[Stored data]
▽

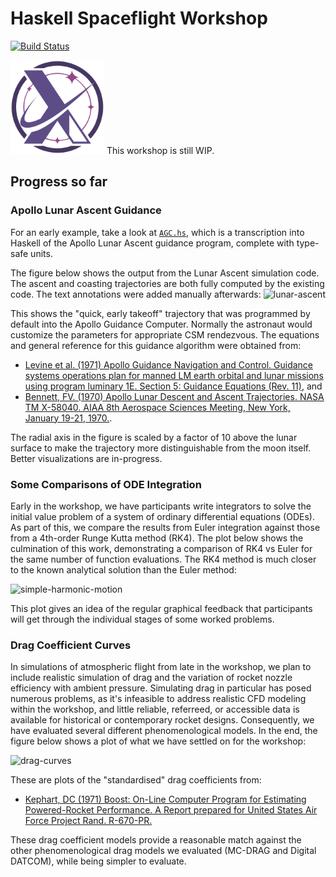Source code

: # Haskell Spaceflight Workshop

[![Build Status](https://travis-ci.org/lancelet/space-workshop.svg?branch=master)](https://travis-ci.org/lancelet/space-workshop)

<img src="./logo.svg" width="150px" height="150px" alt="Logo"/>
This workshop is still WIP.

## Progress so far

### Apollo Lunar Ascent Guidance

For an early example, take a look at [`AGC.hs`](https://github.com/lancelet/space-workshop/blob/485a047ab5f16d3f07330fa10cd58bfea87c5c9f/src/LunarAscent2/AGC.hs#L36), which is a transcription into Haskell of the Apollo Lunar Ascent guidance program, complete with type-safe units.

The figure below shows the output from the Lunar Ascent simulation code. The ascent and coasting trajectories are both fully computed by the existing code. The text annotations were added manually afterwards:
![lunar-ascent](https://raw.githubusercontent.com/lancelet/space-workshop/master/lunar-ascent.png)

This shows the "quick, early takeoff" trajectory that was programmed by default into the Apollo Guidance Computer. Normally the astronaut would customize the parameters for appropriate CSM rendezvous. The equations and general reference for this guidance algorithm were obtained from:
  - [Levine et al. (1971) Apollo Guidance Navigation and Control. Guidance systems operations plan for manned LM earth orbital and lunar missions using program luminary 1E. Section 5: Guidance Equations (Rev. 11)](https://www.ibiblio.org/apollo/Documents/j2-80-R-567-SEC5-REV11_text.pdf), and
  - [Bennett, FV. (1970) Apollo Lunar Descent and Ascent Trajectories. NASA TM X-58040. AIAA 8th Aerospace Sciences Meeting, New York, January 19-21, 1970.](https://www.hq.nasa.gov/alsj/nasa58040.pdf).
  
The radial axis in the figure is scaled by a factor of 10 above the lunar surface to make the trajectory more distinguishable from the moon itself. Better visualizations are in-progress.

### Some Comparisons of ODE Integration

Early in the workshop, we have participants write integrators to solve the initial value problem of a system of ordinary differential equations (ODEs). As part of this, we compare the results from Euler integration against those from a 4th-order Runge Kutta method (RK4). The plot below shows the culmination of this work, demonstrating a comparison of RK4 vs Euler for the same number of function evaluations. The RK4 method is much closer to the known analytical solution than the Euler method:

![simple-harmonic-motion](https://raw.githubusercontent.com/lancelet/space-workshop/master/shm.png)

This plot gives an idea of the regular graphical feedback that participants will get through the individual stages of some worked problems.

### Drag Coefficient Curves

In simulations of atmospheric flight from late in the workshop, we plan to include realistic simulation of drag and the variation of rocket nozzle efficiency with ambient pressure. Simulating drag in particular has posed numerous problems, as it's infeasible to address realistic CFD modeling within the workshop, and little reliable, referreed, or accessible data is available for historical or contemporary rocket designs. Consequently, we have evaluated several different phenomenological models. In the end, the figure below shows a plot of what we have settled on for the workshop:

![drag-curves](https://raw.githubusercontent.com/lancelet/space-workshop/master/drag-coeff.png)

These are plots of the "standardised" drag coefficients from:
  - [Kephart, DC (1971) Boost: On-Line Computer Program for Estimating Powered-Rocket Performance. A Report prepared for United States Air Force Project Rand. R-670-PR.](https://www.rand.org/pubs/reports/R0670.html)
  
These drag coefficient models provide a reasonable match against the other phenomenological drag models we evaluated (MC-DRAG and Digital DATCOM), while being simpler to evaluate.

△

▸ **PROBLEM REQUIREMENTS**:
Give again, word for word, only the lines that run from the top of the data above through the line with "## Progress so far". Drop the pictures.

▸ **OUTPUT**:
Source code

: # Haskell Spaceflight Workshop

[![Build Status](https://travis-ci.org/lancelet/space-workshop.svg?branch=master)](https://travis-ci.org/lancelet/space-workshop)

<img src="./logo.svg" width="150px" height="150px" alt="Logo"/>
This workshop is still WIP.

## Progress so far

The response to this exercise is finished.